#### Recorded data:
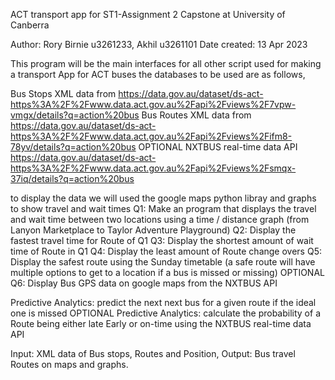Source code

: ACT transport app for ST1-Assignment 2 Capstone at University of Canberra

Author: Rory Birnie u3261233, Akhil u3261101
Date created: 13 Apr 2023

This program will be the main interfaces for all other script used for making a transport App for ACT buses
the databases to be used are as follows,

Bus Stops XML data from https://data.gov.au/dataset/ds-act-https%3A%2F%2Fwww.data.act.gov.au%2Fapi%2Fviews%2F7vpw-vmgx/details?q=action%20bus
Bus Routes XML data from https://data.gov.au/dataset/ds-act-https%3A%2F%2Fwww.data.act.gov.au%2Fapi%2Fviews%2Fifm8-78yv/details?q=action%20bus
OPTIONAL NXTBUS real-time data API https://data.gov.au/dataset/ds-act-https%3A%2F%2Fwww.data.act.gov.au%2Fapi%2Fviews%2Fsmqx-37iq/details?q=action%20bus

to display the data we will used the google maps python libray and graphs to show travel and wait times
Q1: Make an program that displays the travel and wait time between two locations using a time / distance graph (from Lanyon Marketplace to Taylor Adventure Playground)
Q2: Display the fastest travel time for Route of Q1
Q3: Display the shortest amount of wait time of Route in Q1
Q4: Display the least amount of Route change overs
Q5: Display the safest route using the Sunday timetable (a safe route will have multiple options to get to a location if a bus is missed or missing)
OPTIONAL Q6: Display Bus GPS data on google maps from the NXTBUS API

Predictive Analytics: predict the next next bus for a given route if the ideal one is missed
OPTIONAL Predictive Analytics: calculate the probability of a Route being either late Early or on-time using the NXTBUS real-time data API

Input: XML data of Bus stops, Routes and Position, Output: Bus travel Routes on maps and graphs.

#### Exercise instructions:
Every line of the listing that holds "graphs" should be found and copied.

#### Solution to this exercise:
to display the data we will used the google maps python libray and graphs to show travel and wait times
Input: XML data of Bus stops, Routes and Position, Output: Bus travel Routes on maps and graphs.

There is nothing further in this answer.